■ Action item:
Your answer should be the lines from the one containing "je $\sigma \leq" through the final line below, copied exactly.

━━━━━━

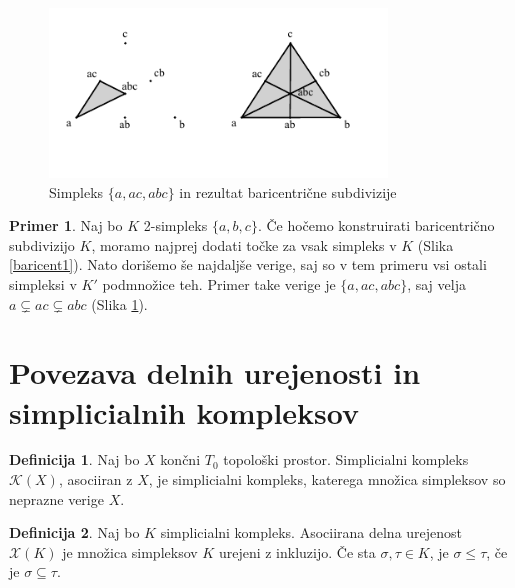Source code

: \documentclass[a4paper, 12pt]{book}
\theoremstyle{definition}
\newtheorem{definition}{Definicija}[section]
\newtheorem{example}{Primer}[section]
\begin{document}
\begin{figure}[h]
  \begin{center}
  \includegraphics[width=0.8\textwidth]{baricentricna2.pdf}
  \end{center}
  \caption{Simpleks $\{a, ac, abc\}$ in rezultat baricentrične subdivizije}
  \label{baricent2}
\end{figure}
\begin{example}
  Naj bo $K$ 2-simpleks $\{a,b,c\}$. Če hočemo konstruirati baricentrično subdivizijo $K$,
  moramo najprej dodati točke za vsak simpleks v $K$ (Slika \ref{baricent1}).
  Nato dorišemo še najdaljše verige, saj so v tem primeru vsi ostali simpleksi v $K'$ podmnožice teh.
  Primer take verige je $\{a, ac, abc\}$, saj velja $a \subsetneq ac \subsetneq abc$ (Slika \ref{baricent2}).
\end{example}

\section{Povezava delnih urejenosti in simplicialnih kompleksov}
\begin{definition}
  Naj bo $X$ končni $T_0$ topološki prostor. Simplicialni kompleks $\mathcal{K}(X)$,
  asociiran z $X$, je simplicialni kompleks, katerega množica simpleksov so neprazne verige $X$.
\end{definition}
\begin{definition}
  Naj bo $K$ simplicialni kompleks. Asociirana delna urejenost $\mathcal{X}(K)$ je
  množica simpleksov $K$ urejeni z inkluzijo. Če sta $\sigma, \tau \in K$,
  je $\sigma \leq \tau$, če je $\sigma \subseteq \tau$.
\end{definition}
\end{document}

━━━━━━

■ Response:
  je $\sigma \leq \tau$, če je $\sigma \subseteq \tau$.
\end{definition}
\end{document}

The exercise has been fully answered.